The course will not be substantially changed from the B rev; because PowerShell v4 doesn't change much, especially at the entry-level covered by 10961, there wasn't much to alter. But I'm trying to sweep up as many lingering bugs and typos as possible. Kudos to MCT Jason Yoder for firing over a list of fixes!
Some fun comments from the "A" rev feedback:
By day 3 (5 day class) most students felt over-whelmed.There is not enough material.
No mention of filtering functions.
The objects output by an advanced function and a filter can be the same, but filters still execute much faster for some reason. They’re worth keeping in your bag of tricks for when code needs to be optimized.

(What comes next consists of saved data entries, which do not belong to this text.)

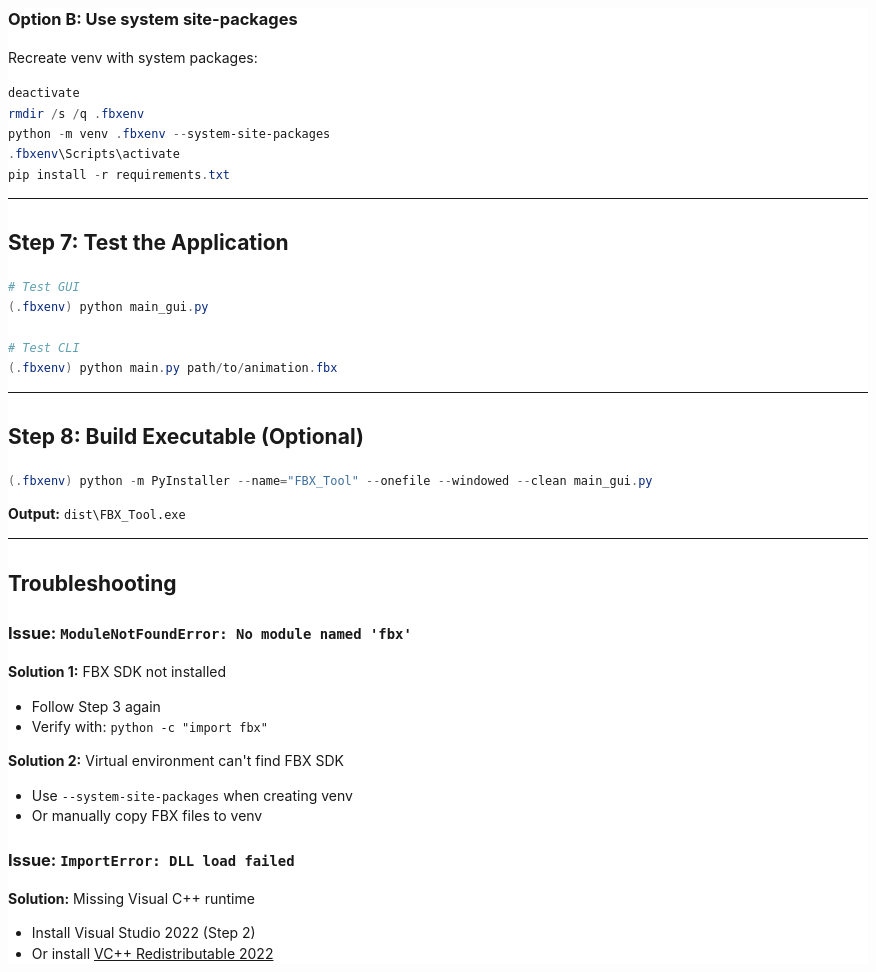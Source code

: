 ### Option B: Use system site-packages
Recreate venv with system packages:
```powershell
deactivate
rmdir /s /q .fbxenv
python -m venv .fbxenv --system-site-packages
.fbxenv\Scripts\activate
pip install -r requirements.txt
```

---

## Step 7: Test the Application

```powershell
# Test GUI
(.fbxenv) python main_gui.py

# Test CLI
(.fbxenv) python main.py path/to/animation.fbx
```

---

## Step 8: Build Executable (Optional)

```powershell
(.fbxenv) python -m PyInstaller --name="FBX_Tool" --onefile --windowed --clean main_gui.py
```

**Output:** `dist\FBX_Tool.exe`

---

## Troubleshooting

### Issue: `ModuleNotFoundError: No module named 'fbx'`

**Solution 1:** FBX SDK not installed
- Follow Step 3 again
- Verify with: `python -c "import fbx"`

**Solution 2:** Virtual environment can't find FBX SDK
- Use `--system-site-packages` when creating venv
- Or manually copy FBX files to venv

### Issue: `ImportError: DLL load failed`

**Solution:** Missing Visual C++ runtime
- Install Visual Studio 2022 (Step 2)
- Or install [VC++ Redistributable 2022](https://learn.microsoft.com/en-us/cpp/windows/latest-supported-vc-redist)
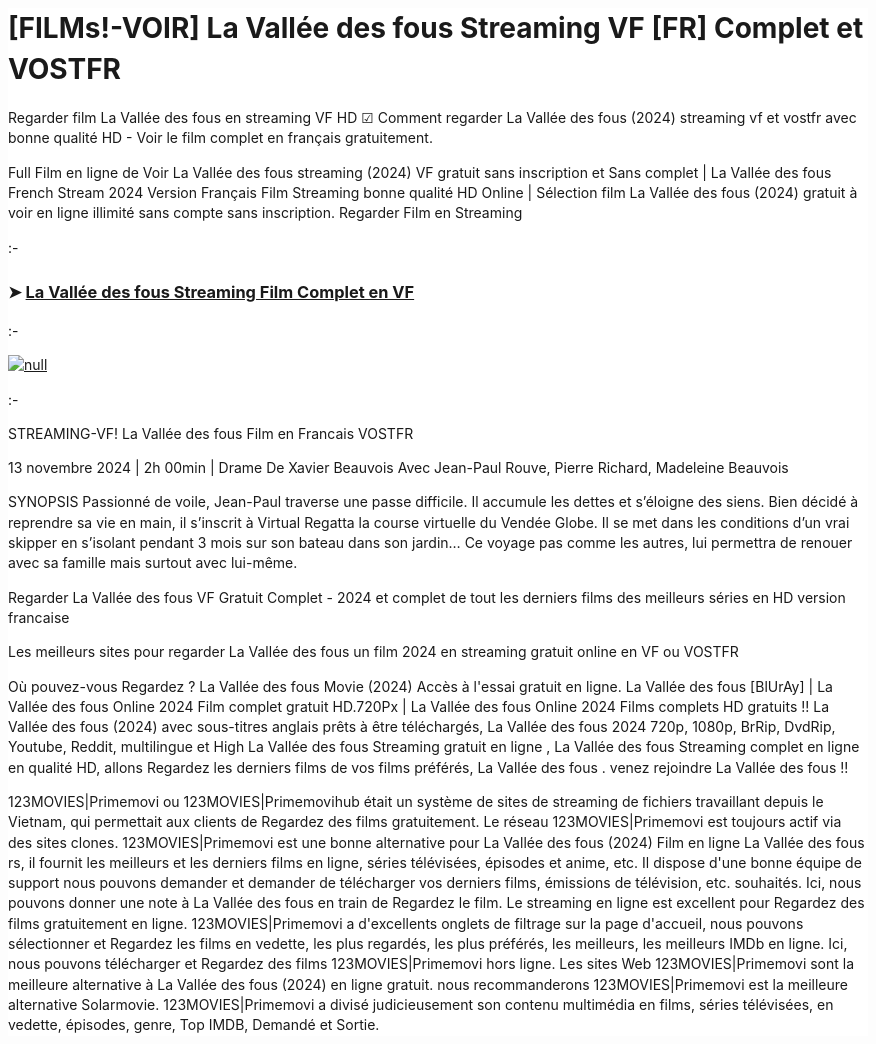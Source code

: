 # [FILMs!-VOIR] La Vallée des fous Streaming VF [FR] Complet et VOSTFR

Regarder film La Vallée des fous en streaming VF HD ☑ Comment regarder La Vallée des fous (2024) streaming vf et vostfr avec bonne qualité HD - Voir le film complet en français gratuitement.

Full Film en ligne de Voir La Vallée des fous streaming (2024) VF gratuit sans inscription et Sans complet | La Vallée des fous French Stream 2024 Version Français Film Streaming bonne qualité HD Online | Sélection film La Vallée des fous (2024) gratuit à voir en ligne illimité sans compte sans inscription. Regarder Film en Streaming

:-

### ➤ [La Vallée des fous Streaming Film Complet en VF](https://t.co/UqxsHEjW61)

:-

[![null](https://static.wixstatic.com/media/855a25_043b5abeb4ae4d35ac003198e7fe56ed~mv2.gif)](https://t.co/UqxsHEjW61)

:-

STREAMING-VF! La Vallée des fous Film en Francais VOSTFR

13 novembre 2024 | 2h 00min | Drame
De Xavier Beauvois
Avec Jean-Paul Rouve, Pierre Richard, Madeleine Beauvois

SYNOPSIS
Passionné de voile, Jean-Paul traverse une passe difficile. Il accumule les dettes et s’éloigne des siens. Bien décidé à reprendre sa vie en main, il s’inscrit à Virtual Regatta la course virtuelle du Vendée Globe. Il se met dans les conditions d’un vrai skipper en s’isolant pendant 3 mois sur son bateau dans son jardin… Ce voyage pas comme les autres, lui permettra de renouer avec sa famille mais surtout avec lui-même.

Regarder La Vallée des fous VF Gratuit Complet - 2024 et complet de tout les derniers films des meilleurs séries en HD version francaise

Les meilleurs sites pour regarder La Vallée des fous un film 2024 en streaming gratuit online en VF ou VOSTFR

Où pouvez-vous Regardez ? La Vallée des fous Movie (2024) Accès à l'essai gratuit en ligne. La Vallée des fous [BlUrAy] | La Vallée des fous Online 2024 Film complet gratuit HD.720Px | La Vallée des fous Online 2024 Films complets HD gratuits !! La Vallée des fous (2024) avec sous-titres anglais prêts à être téléchargés, La Vallée des fous 2024 720p, 1080p, BrRip, DvdRip, Youtube, Reddit, multilingue et High La Vallée des fous Streaming gratuit en ligne , La Vallée des fous Streaming complet en ligne en qualité HD, allons Regardez les derniers films de vos films préférés, La Vallée des fous . venez rejoindre La Vallée des fous !!

123MOVIES|Primemovi ou 123MOVIES|Primemovihub était un système de sites de streaming de fichiers travaillant depuis le Vietnam, qui permettait aux clients de Regardez des films gratuitement. Le réseau 123MOVIES|Primemovi est toujours actif via des sites clones. 123MOVIES|Primemovi est une bonne alternative pour La Vallée des fous (2024) Film en ligne La Vallée des fous rs, il fournit les meilleurs et les derniers films en ligne, séries télévisées, épisodes et anime, etc. Il dispose d'une bonne équipe de support nous pouvons demander et demander de télécharger vos derniers films, émissions de télévision, etc. souhaités. Ici, nous pouvons donner une note à La Vallée des fous en train de Regardez le film. Le streaming en ligne est excellent pour Regardez des films gratuitement en ligne. 123MOVIES|Primemovi a d'excellents onglets de filtrage sur la page d'accueil, nous pouvons sélectionner et Regardez les films en vedette, les plus regardés, les plus préférés, les meilleurs, les meilleurs IMDb en ligne. Ici, nous pouvons télécharger et Regardez des films 123MOVIES|Primemovi hors ligne. Les sites Web 123MOVIES|Primemovi sont la meilleure alternative à La Vallée des fous (2024) en ligne gratuit. nous recommanderons 123MOVIES|Primemovi est la meilleure alternative Solarmovie. 123MOVIES|Primemovi a divisé judicieusement son contenu multimédia en films, séries télévisées, en vedette, épisodes, genre, Top IMDB, Demandé et Sortie.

I’m not suggesting they need to be in this particular course (which I know nothing about), but I wouldn’t treat filters as obsolete just yet.
I know this code will format terribly in a blog comment, but here’s a simple way to prove the difference:
function Test-AdvFunction
{
[CmdletBinding()]
param (
[Parameter(Mandatory = $true, ValueFromPipeline = $true)]
[Object]
$InputObject
)
process
{
$InputObject.GetType().FullName
}
}
filter Test-Filter
{
$_.GetType().FullName
}
$array = 1..1000000
$functionResult = Measure-Command { $array | Test-AdvFunction }
$filterResult = Measure-Command { $array | Test-Filter }
Write-Host (“Function: {0:F2} seconds” -f $functionResult.TotalSeconds)
Write-Host (“Filter: {0:F2} seconds” -f $filterResult.TotalSeconds)
Results:
Function: 10.86 seconds
Filter: 1.72 seconds
I didn’t call them “obsolete,” and I’m definitely aware of their execution differences. Be that as it may, a beginner-level course that includes neither functions nor pipeline functions would also not contain filters, and were I teaching beginner-level PowerShell programming, I *still* wouldn’t include filters. Useful as they are, a course can only contain so much information, and I definitely regard filters as a more advanced artifact. The *only* reason to use one over, say, a pipeline function or advanced function is the performance thing, and that’s negligible unless you’re writing something that will deal with thousands and thousands of objects. I wouldn’t burn precious, finite class time on a construct whose sole advantage is a performance gain; I would likely *mention* it and leave it to people to explore on their own once they got to the need. My point was one of instructional design, and the post was really soliciting feedback on the course.